Das OLG Bremen entschied, dass die zwangsweise Entsperrung eines Mobiltelefons durch Fingerabdruck durch die Polizei rechtmäßig ist (OLG Bremen, Beschl. v. 08.01.2025 - Az.: 1 ORs 26/24).
Bei einer Hausdurchsuchung aufgrund des Verdachts auf Verbreitung kinderpornografischer Inhalte wurde ein Mobiltelefon eines Beschuldigten entdeckt.

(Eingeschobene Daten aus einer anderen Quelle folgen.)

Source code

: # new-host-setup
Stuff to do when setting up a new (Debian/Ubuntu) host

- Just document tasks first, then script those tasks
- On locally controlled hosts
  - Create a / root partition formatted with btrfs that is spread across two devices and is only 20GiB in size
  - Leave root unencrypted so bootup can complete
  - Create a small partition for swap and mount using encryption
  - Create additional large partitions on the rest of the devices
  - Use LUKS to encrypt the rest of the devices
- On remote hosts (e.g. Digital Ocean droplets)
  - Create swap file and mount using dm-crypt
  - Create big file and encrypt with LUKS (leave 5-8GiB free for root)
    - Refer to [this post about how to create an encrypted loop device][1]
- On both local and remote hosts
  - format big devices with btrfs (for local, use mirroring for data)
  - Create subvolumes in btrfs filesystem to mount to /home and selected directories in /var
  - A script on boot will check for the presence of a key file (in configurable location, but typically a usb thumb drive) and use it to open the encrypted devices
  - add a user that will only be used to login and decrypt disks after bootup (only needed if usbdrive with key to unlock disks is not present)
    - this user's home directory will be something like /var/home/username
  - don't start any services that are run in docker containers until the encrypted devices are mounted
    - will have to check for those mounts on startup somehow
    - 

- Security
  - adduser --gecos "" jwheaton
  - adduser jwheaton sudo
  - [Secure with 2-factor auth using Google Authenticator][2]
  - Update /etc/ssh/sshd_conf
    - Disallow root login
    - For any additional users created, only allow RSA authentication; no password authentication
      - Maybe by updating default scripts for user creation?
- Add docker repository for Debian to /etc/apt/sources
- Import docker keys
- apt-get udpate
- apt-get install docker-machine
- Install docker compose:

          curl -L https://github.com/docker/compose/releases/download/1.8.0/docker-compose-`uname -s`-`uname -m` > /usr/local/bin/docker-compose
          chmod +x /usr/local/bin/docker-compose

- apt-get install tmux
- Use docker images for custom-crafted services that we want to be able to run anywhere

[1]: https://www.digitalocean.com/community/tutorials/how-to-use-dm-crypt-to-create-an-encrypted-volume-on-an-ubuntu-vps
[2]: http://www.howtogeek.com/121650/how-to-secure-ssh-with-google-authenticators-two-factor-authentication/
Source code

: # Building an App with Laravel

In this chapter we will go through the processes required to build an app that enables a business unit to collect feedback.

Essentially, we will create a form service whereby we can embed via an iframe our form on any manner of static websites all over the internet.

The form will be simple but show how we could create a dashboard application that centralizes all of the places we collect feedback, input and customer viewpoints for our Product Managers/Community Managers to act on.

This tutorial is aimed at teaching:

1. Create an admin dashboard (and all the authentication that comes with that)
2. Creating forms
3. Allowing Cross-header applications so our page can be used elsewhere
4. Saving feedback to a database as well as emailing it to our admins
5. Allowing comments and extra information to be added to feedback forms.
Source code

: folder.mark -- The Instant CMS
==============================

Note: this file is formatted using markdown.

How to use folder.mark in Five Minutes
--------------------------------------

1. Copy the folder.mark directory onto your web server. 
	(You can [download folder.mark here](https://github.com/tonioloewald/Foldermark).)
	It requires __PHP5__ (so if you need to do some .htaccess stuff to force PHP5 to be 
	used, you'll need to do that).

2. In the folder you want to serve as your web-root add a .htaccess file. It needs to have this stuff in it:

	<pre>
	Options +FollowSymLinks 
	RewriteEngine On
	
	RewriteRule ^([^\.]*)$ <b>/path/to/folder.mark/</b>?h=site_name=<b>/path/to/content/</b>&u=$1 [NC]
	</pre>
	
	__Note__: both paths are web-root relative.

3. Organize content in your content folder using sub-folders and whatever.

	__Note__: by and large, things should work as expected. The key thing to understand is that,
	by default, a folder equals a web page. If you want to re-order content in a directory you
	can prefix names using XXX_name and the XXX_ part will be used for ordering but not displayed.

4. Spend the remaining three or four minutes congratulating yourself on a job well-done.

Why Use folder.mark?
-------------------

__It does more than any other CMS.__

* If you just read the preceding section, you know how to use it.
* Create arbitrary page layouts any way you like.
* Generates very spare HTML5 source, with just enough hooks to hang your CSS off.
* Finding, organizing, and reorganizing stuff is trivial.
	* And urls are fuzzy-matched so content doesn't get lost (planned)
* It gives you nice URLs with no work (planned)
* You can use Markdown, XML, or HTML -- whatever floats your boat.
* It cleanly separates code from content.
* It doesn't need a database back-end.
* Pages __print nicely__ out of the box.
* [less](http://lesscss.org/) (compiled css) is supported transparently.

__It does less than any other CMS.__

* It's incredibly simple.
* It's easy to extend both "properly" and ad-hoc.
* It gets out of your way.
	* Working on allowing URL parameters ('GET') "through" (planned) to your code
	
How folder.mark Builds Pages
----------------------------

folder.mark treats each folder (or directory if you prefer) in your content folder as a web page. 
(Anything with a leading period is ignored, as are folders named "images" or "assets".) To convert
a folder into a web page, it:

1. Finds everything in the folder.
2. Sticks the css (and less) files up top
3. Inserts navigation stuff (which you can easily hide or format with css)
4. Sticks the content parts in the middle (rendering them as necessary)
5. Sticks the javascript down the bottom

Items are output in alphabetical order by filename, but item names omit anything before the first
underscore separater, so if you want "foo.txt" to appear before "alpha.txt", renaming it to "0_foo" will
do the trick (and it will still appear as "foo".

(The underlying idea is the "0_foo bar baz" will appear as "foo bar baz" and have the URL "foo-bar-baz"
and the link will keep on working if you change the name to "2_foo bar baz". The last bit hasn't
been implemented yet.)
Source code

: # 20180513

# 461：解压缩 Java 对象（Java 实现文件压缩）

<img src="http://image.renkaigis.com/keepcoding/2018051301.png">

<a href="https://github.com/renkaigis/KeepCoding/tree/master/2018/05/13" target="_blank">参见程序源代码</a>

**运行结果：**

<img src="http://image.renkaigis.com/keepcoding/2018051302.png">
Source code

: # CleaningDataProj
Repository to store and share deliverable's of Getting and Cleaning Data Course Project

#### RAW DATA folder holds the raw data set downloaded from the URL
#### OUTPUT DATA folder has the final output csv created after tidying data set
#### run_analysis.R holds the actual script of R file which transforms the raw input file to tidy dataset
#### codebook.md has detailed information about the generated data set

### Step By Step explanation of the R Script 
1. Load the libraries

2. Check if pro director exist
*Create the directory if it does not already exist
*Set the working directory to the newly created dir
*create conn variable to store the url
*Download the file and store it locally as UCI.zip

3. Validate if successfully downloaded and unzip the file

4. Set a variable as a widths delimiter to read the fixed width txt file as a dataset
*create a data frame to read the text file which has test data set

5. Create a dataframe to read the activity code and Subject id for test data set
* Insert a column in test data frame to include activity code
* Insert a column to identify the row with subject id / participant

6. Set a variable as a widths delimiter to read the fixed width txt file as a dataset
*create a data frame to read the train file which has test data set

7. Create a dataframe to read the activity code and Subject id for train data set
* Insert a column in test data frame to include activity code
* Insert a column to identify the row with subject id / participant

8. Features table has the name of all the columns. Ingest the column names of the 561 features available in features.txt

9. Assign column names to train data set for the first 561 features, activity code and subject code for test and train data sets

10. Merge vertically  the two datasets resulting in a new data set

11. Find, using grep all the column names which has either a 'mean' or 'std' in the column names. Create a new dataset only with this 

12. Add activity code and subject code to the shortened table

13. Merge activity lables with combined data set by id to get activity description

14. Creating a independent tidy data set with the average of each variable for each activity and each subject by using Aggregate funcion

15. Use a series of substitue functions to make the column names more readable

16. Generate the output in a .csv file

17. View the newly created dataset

Der Beschuldigte weigerte sich, das Telefon per Fingerabdruck zu entsperren. Er vertrat den Standpunkt, dass er sich als Beschuldigter nicht selbst belasten müsse und daher zu keiner Mitwirkungshandlung verpflichtet sei.
Die Polizisten setzten daraufhin mit Zwang den Finger des Beschuldigten auf das Handy, um es zu entsperren. Dagegen wehrte sich der Wohnungsinhaber.
Gegen den Beschuldigten wurde wegen seiner Weigerung eine Geldstrafe wegen Widerstandes gegen Vollstreckungsbeamte verhängt.
Dagegen ging der Beschuldigte gerichtlich vor.
Das OLG Bremen bewertete die polizeilichen Handlungen als rechtmäßig. § 81b Abs.1 StPO begründe eine ausreichende Annex-Kompetenz, um auch eine zwangsweise Entsperrung durchzusetzen.
Der Eingriff in das Recht auf informationelle Selbstbestimmung sei gering, da keine dauerhafte Speicherung der biometrischen Daten erfolge. Auch die zwangsweise Durchführung werde durch den legitimen Zweck der Beweissicherung gerechtfertigt. Es bestand keine mildere, gleich effektive Alternative.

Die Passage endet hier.